Top of Data supplied

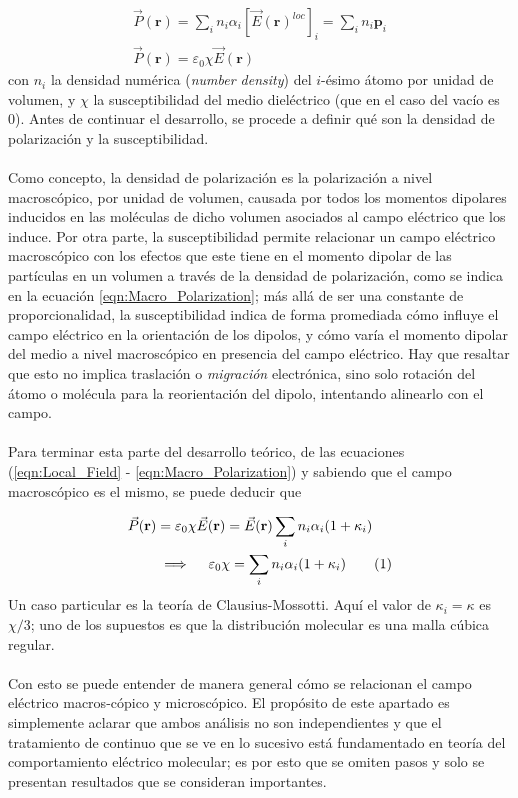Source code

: \documentclass[12pt, twoside, onehalfspace, numbers, spanish]{ezthesis}
\newcommand\numberthis{\addtocounter{equation}{1}\tag{\theequation}}
\numberwithin{equation}{section}
\begin{document}
\begin{gather}
\vec{P}(\mathbf{r}) = \sum_i n_i\alpha_i\left[\vec{E}(\mathbf{r})^{loc}\right]_i = \sum_i n_i\mathbf{p}_i\label{eqn:Micro_Polarization_sumation}\\
\vec{P}(\mathbf{r}) = \varepsilon_0\chi\vec{E}(\mathbf{r})\label{eqn:Macro_Polarization}
\end{gather}
\noindent
con $n_i$ la densidad numérica (\textit{number density}) del $i$-ésimo átomo por unidad de volumen, y $\chi$ la susceptibilidad del medio dieléctrico (que en el caso del vacío es 0). Antes de continuar el desarrollo, se procede a definir qué son la densidad de polarización y la susceptibilidad.\\\\
Como concepto, la densidad de polarización es la polarización a nivel macroscópico, por unidad de volumen, causada por todos los momentos dipolares inducidos en las moléculas de dicho volumen asociados al campo eléctrico que los induce. Por otra parte, la susceptibilidad permite relacionar un campo eléctrico macroscópico con los efectos que este tiene en el momento dipolar de las partículas en un volumen a través de la densidad de polarización, como se indica en la ecuación \ref{eqn:Macro_Polarization}; más allá de ser una constante de proporcionalidad, la susceptibilidad indica de forma promediada cómo influye el campo eléctrico en la orientación de los dipolos, y cómo varía el momento dipolar del medio a nivel macroscópico en presencia del campo eléctrico. Hay que resaltar que esto no implica traslación o \textit{migración} electrónica, sino solo rotación del átomo o molécula para la reorientación del dipolo, intentando alinearlo con el campo.\\\\
Para terminar esta parte del desarrollo teórico, de las ecuaciones (\ref{eqn:Local_Field} - \ref{eqn:Macro_Polarization}) y sabiendo que el campo macroscópico es el mismo, se puede deducir que

\begin{align*}
\vec{P}(\mathbf{r}) &= \varepsilon_0\chi\vec{E}(\mathbf{r}) = \vec{E}(\mathbf{r})\sum_in_i\alpha_i(1+\kappa_i)\\
&\implies\quad \varepsilon_0\chi = \sum_in_i\alpha_i(1+\kappa_i) \numberthis
\end{align*}
\noindent
Un caso particular es la teoría de Clausius-Mossotti. Aquí el valor de $\kappa_i = \kappa$ es $\chi/3$; uno de los supuestos es que la distribución molecular es una malla cúbica regular.\\\\
Con esto se puede entender de manera general cómo se relacionan el campo eléctrico macros-cópico y microscópico. El propósito de este apartado es simplemente aclarar que ambos análisis no son independientes y que el tratamiento de continuo que se ve en lo sucesivo está fundamentado en teoría del comportamiento eléctrico molecular; es por esto que se omiten pasos y solo se presentan resultados que se consideran importantes.
\end{document}
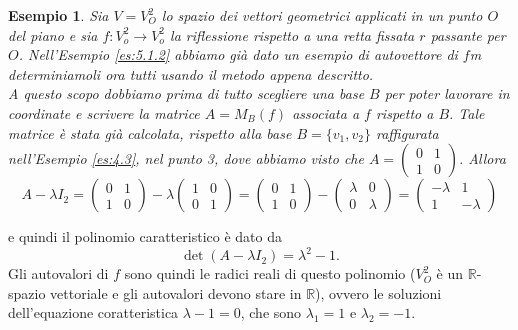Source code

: \documentclass{book}
\newtheorem{esempio}{Esempio}[section]
\begin{document}
\begin{esempio}
  \label{es:5.2.1.}
  Sia $V=V_O^2$ lo spazio dei vettori geometrici applicati in un punto $O$ del piano e sia $f:V_o^2\to V_o^2$ la
  riflessione rispetto a una retta fissata $r$ passante per $O$. Nell'Esempio \ref{es:5.1.2} abbiamo già dato un
  esempio di autovettore di $f$m determiniamoli ora tutti usando il metodo appena descritto.\\
  A questo scopo dobbiamo prima di tutto scegliere una base $B$ per poter lavorare in coordinate e scrivere la
  matrice $A=M_B(f)$ associata a $f$ rispetto a $B$. Tale matrice è stata già calcolata, rispetto alla base
  $B= \{v_1,v_2\}$ raffigurata nell'Esempio \ref{es:4.3}, nel punto 3, dove abbiamo visto che $A=
  \begin{pmatrix}
    0 &1 \\
    1 & 0
  \end{pmatrix}
  $. Allora
  \begin{equation}
    \label{eq:5.7}
    A-\lambda I_2=
    \begin{pmatrix}
      0 &1\\
      1 & 0
    \end{pmatrix}-\lambda
    \begin{pmatrix}
      1 & 0\\
      0 & 1
    \end{pmatrix}=
    \begin{pmatrix}
      0 & 1\\
      1 & 0
    \end{pmatrix}-
    \begin{pmatrix}
      \lambda & 0\\
      0 & \lambda
    \end{pmatrix}=
    \begin{pmatrix}
      -\lambda & 1 \\
      1 & -\lambda
    \end{pmatrix}
  \end{equation}
\end{esempio}
e quindi il polinomio caratteristico è dato da
\begin{equation*}
  \det(A-\lambda I_2) = \lambda^2-1.
\end{equation*}
Gli autovalori di $f$ sono quindi le radici reali di questo polinomio ($V_O^2$ è un $\mathds{R}$-spazio vettoriale
e gli autovalori devono stare in $\mathds{R}$), ovvero le soluzioni dell'equazione coratteristica $\lambda-1=0$,
che sono $\lambda_1=1$ e $\lambda_2=-1$.\\
\end{document}
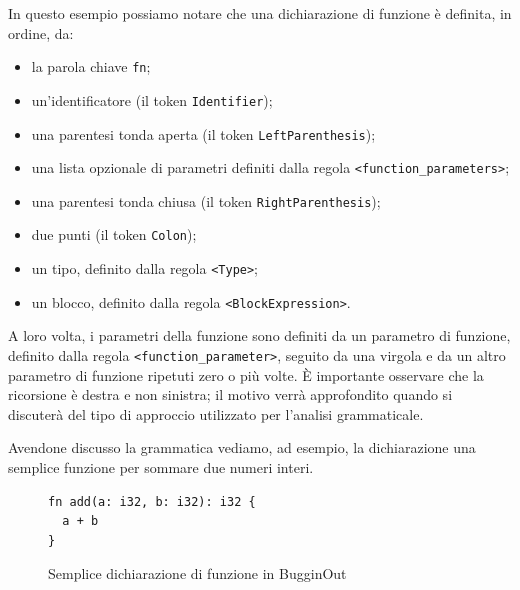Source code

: In questo esempio possiamo notare che una dichiarazione di funzione \`e definita, in ordine, da:
\begin{itemize}
	\item la parola chiave \texttt{fn};
	\item un'identificatore (il token \texttt{Identifier});
	\item una parentesi tonda aperta (il token \texttt{LeftParenthesis});
	\item una lista opzionale di parametri definiti dalla regola \linebreak \texttt{<function\_parameters>};
	\item una parentesi tonda chiusa (il token \texttt{RightParenthesis});
	\item due punti (il token \texttt{Colon});
	\item un tipo, definito dalla regola \texttt{<Type>};
	\item un blocco, definito dalla regola \texttt{<BlockExpression>}.
\end{itemize}

A loro volta, i parametri della funzione sono definiti da un parametro di funzione, definito dalla regola \texttt{<function\_parameter>}, seguito da una virgola e da un altro parametro di funzione ripetuti zero o pi\`u volte. \`E importante osservare che la ricorsione \`e destra e non sinistra; il motivo verr\`a approfondito quando si discuter\`a del tipo di approccio utilizzato per l'analisi grammaticale.

Avendone discusso la grammatica vediamo, ad esempio, la dichiarazione una semplice funzione per sommare due numeri interi.
\begin{figure}[H]
	\centering
	\begin{verbatim}
fn add(a: i32, b: i32): i32 {
  a + b
}
	\end{verbatim}
	\caption{Semplice dichiarazione di funzione in BugginOut}
	\label{fig:bugginout-example-function-declaration}
\end{figure}

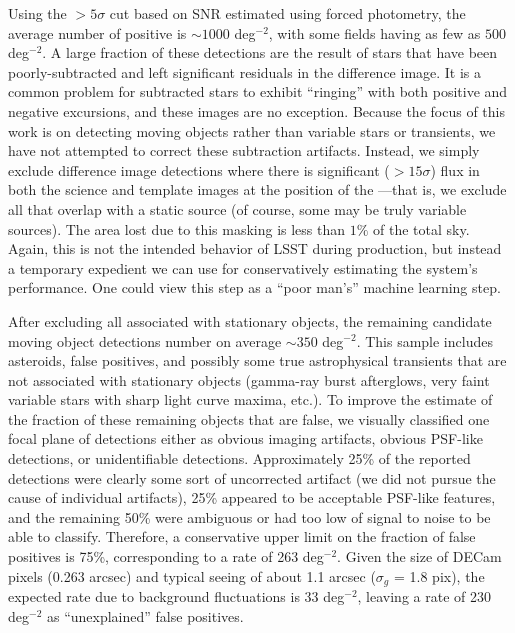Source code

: Using the $>5\sigma$ cut based on SNR estimated using forced photometry,
the average number of positive \DIASources is $\sim 1000$ deg$^{-2}$,
with some fields having as few as $500$ deg$^{-2}$. A large fraction of
these detections are the result of stars that have been poorly-subtracted and
left significant residuals in the difference image. It is a common problem for
subtracted stars to exhibit ``ringing'' with both positive and negative
excursions, and these images are no exception. Because the focus of this work
is on detecting moving objects rather than variable stars or transients, we have
not attempted to correct these subtraction artifacts. Instead, we simply exclude
difference image detections where there is significant ($>15 \sigma$) flux in both the
science and template images at the position of the \DIASource---that is, we exclude all \DIASources that
overlap with a static source (of course, some may be truly variable sources).
The area lost due to this masking is less than $1\%$ of the total sky. Again, this
is not the intended behavior of LSST during production, but instead a temporary
expedient we can use for conservatively estimating the system's performance.
One could view this step as a ``poor man's'' machine learning step.

After excluding all \DIASources associated with stationary objects, the
remaining candidate moving object detections number on average $\sim 350$
deg$^{-2}$. This sample includes asteroids, false positives, and possibly some
true astrophysical transients that are not associated with stationary objects
(gamma-ray burst afterglows, very faint variable stars with sharp light
curve maxima, etc.). To improve the estimate of the fraction of these remaining
objects that are false, we visually classified one focal plane of detections either
as obvious imaging artifacts, obvious PSF-like detections, or unidentifiable
detections. Approximately 25\% of the reported detections were clearly some
sort of uncorrected artifact (we did not pursue the cause of individual artifacts),
25\% appeared to be acceptable PSF-like features, and the remaining 50\% were
ambiguous or had too low of signal to noise to be able to classify.
Therefore, a conservative upper limit on the fraction of false positives is 75\%,
corresponding to a rate of 263 deg$^{-2}$. Given the size of DECam pixels
(0.263 arcsec) and typical seeing of about 1.1 arcsec ($\sigma_g$ = 1.8 pix),
the expected rate due to background fluctuations is 33 deg$^{-2}$, leaving
a rate of 230 deg$^{-2}$ as ``unexplained'' false positives.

Bottom of Data supplied

Task details
Using the records above, determine how many lines hold the word "DIASources", and answer with that figure only.

Reply
3